Problem requirements:
Give the data again word for word; drop the pictures.

——————————

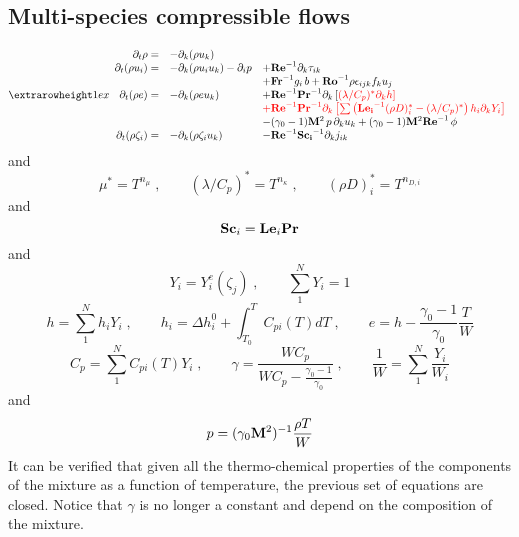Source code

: \subsection{Multi-species compressible flows}

\begin{equation}
\setlength{\extrarowheight}{1ex}
\begin{array}{rll}
  \partial_t \rho =&
  -\partial_k (\rho u_k)  & \\
  \partial_t (\rho u_i) =& 
  -\partial_k (\rho u_i u_k )-\partial_i p  &
  +\mathrm{\bf Re}^{-1}\partial_k \tau_{ik} \\
  & & +\mathrm{\bf Fr}^{-1} g_i\,b+\mathrm{\bf Ro}^{-1}\rho\epsilon_{ijk} f_ku_j  \\
  \partial_t (\rho e) =& 
  -\partial_k (\rho e u_k ) &
  +\mathrm{\bf Re}^{-1}\mathrm{\bf Pr}^{-1} \partial_k \left[\color{red}{(\lambda/C_p)^{*} \partial_k h}\right] \\
  & & \color{red}{+\mathrm{\bf Re}^{-1}\mathrm{\bf Pr}^{-1} \partial_k\left[\sum\left(\mathrm{\bf Le_i}^{-1}(\rho D)_i^*-
  (\lambda/C_p)^*\right)h_i \partial_k Y_i\right]} \\
  & &-(\gamma_0-1)\mathrm{\bf M}^2\,p\, \partial_k u_k  + (\gamma_0-1)\mathrm{\bf M}^2\mathrm{\bf Re}^{-1}\,\phi \\
  \partial_t (\rho \zeta_i)=&
  -\partial_k (\rho \zeta_i u_k) &
  - \mathrm{\bf Re}^{-1}\mathrm{\bf Sc_i}^{-1} \partial_k j_{ik}
\end{array}
\end{equation}
and
\begin{equation}
  \mu^{*} = T^{n_\mu}\;,\qquad (\lambda/C_p)^{*} = T^{n_\kappa} \;,\qquad (\rho
  D)_i^{*} = T^{n_{D,i}}
\end{equation}
and 
\begin{equation}
\mathrm{\bf Sc}_i = \mathrm{\bf Le}_i \mathrm{\bf Pr}
\end{equation}
and 
\begin{equation}
  Y_i = Y^e_i(\zeta_j)\;, \qquad \sum^N_1 Y_i=1 
\end{equation}
\begin{equation}
  h = \sum^N_1 h_{i} Y_i \;,\qquad h_{i} = \Delta h^0_i + \int^{T}_{T_0}
  C_{pi}(T) dT\;,\qquad e = h - \frac{\gamma_0-1}{\gamma_0}\frac{T}{W} 
\end{equation}
\begin{equation}
  C_p = \sum^N_1 C_{pi}(T) Y_i\;,\qquad
  \gamma = \frac{W C_p}{W C_p-\frac{\gamma_0-1}{\gamma_0}} \;,\qquad
  \frac{1}{W} = \sum^N_1 \frac{Y_i}{W_i} 
\end{equation}
and
\begin{equation}
  p = (\gamma_0 \mathrm{\bf M}^2)^{-1} \frac{\rho T}{W} 
\end{equation}
It can be verified that given all the thermo-chemical properties of the components of the mixture as a function of temperature, the previous set of equations are closed. Notice that $\gamma$ is no longer a constant and depend on the composition of the mixture.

——————————

Answer area:
Source code

: \subsection{Multi-species compressible flows}

\begin{equation}
\setlength{\extrarowheight}{1ex}
\begin{array}{rll}
  \partial_t \rho =&
  -\partial_k (\rho u_k)  & \\
  \partial_t (\rho u_i) =& 
  -\partial_k (\rho u_i u_k )-\partial_i p  &
  +\mathrm{\bf Re}^{-1}\partial_k \tau_{ik} \\
  & & +\mathrm{\bf Fr}^{-1} g_i\,b+\mathrm{\bf Ro}^{-1}\rho\epsilon_{ijk} f_ku_j  \\
  \partial_t (\rho e) =& 
  -\partial_k (\rho e u_k ) &
  +\mathrm{\bf Re}^{-1}\mathrm{\bf Pr}^{-1} \partial_k \left[\color{red}{(\lambda/C_p)^{*} \partial_k h}\right] \\
  & & \color{red}{+\mathrm{\bf Re}^{-1}\mathrm{\bf Pr}^{-1} \partial_k\left[\sum\left(\mathrm{\bf Le_i}^{-1}(\rho D)_i^*-
  (\lambda/C_p)^*\right)h_i \partial_k Y_i\right]} \\
  & &-(\gamma_0-1)\mathrm{\bf M}^2\,p\, \partial_k u_k  + (\gamma_0-1)\mathrm{\bf M}^2\mathrm{\bf Re}^{-1}\,\phi \\
  \partial_t (\rho \zeta_i)=&
  -\partial_k (\rho \zeta_i u_k) &
  - \mathrm{\bf Re}^{-1}\mathrm{\bf Sc_i}^{-1} \partial_k j_{ik}
\end{array}
\end{equation}
and
\begin{equation}
  \mu^{*} = T^{n_\mu}\;,\qquad (\lambda/C_p)^{*} = T^{n_\kappa} \;,\qquad (\rho
  D)_i^{*} = T^{n_{D,i}}
\end{equation}
and 
\begin{equation}
\mathrm{\bf Sc}_i = \mathrm{\bf Le}_i \mathrm{\bf Pr}
\end{equation}
and 
\begin{equation}
  Y_i = Y^e_i(\zeta_j)\;, \qquad \sum^N_1 Y_i=1 
\end{equation}
\begin{equation}
  h = \sum^N_1 h_{i} Y_i \;,\qquad h_{i} = \Delta h^0_i + \int^{T}_{T_0}
  C_{pi}(T) dT\;,\qquad e = h - \frac{\gamma_0-1}{\gamma_0}\frac{T}{W} 
\end{equation}
\begin{equation}
  C_p = \sum^N_1 C_{pi}(T) Y_i\;,\qquad
  \gamma = \frac{W C_p}{W C_p-\frac{\gamma_0-1}{\gamma_0}} \;,\qquad
  \frac{1}{W} = \sum^N_1 \frac{Y_i}{W_i} 
\end{equation}
and
\begin{equation}
  p = (\gamma_0 \mathrm{\bf M}^2)^{-1} \frac{\rho T}{W} 
\end{equation}
It can be verified that given all the thermo-chemical properties of the components of the mixture as a function of temperature, the previous set of equations are closed. Notice that $\gamma$ is no longer a constant and depend on the composition of the mixture.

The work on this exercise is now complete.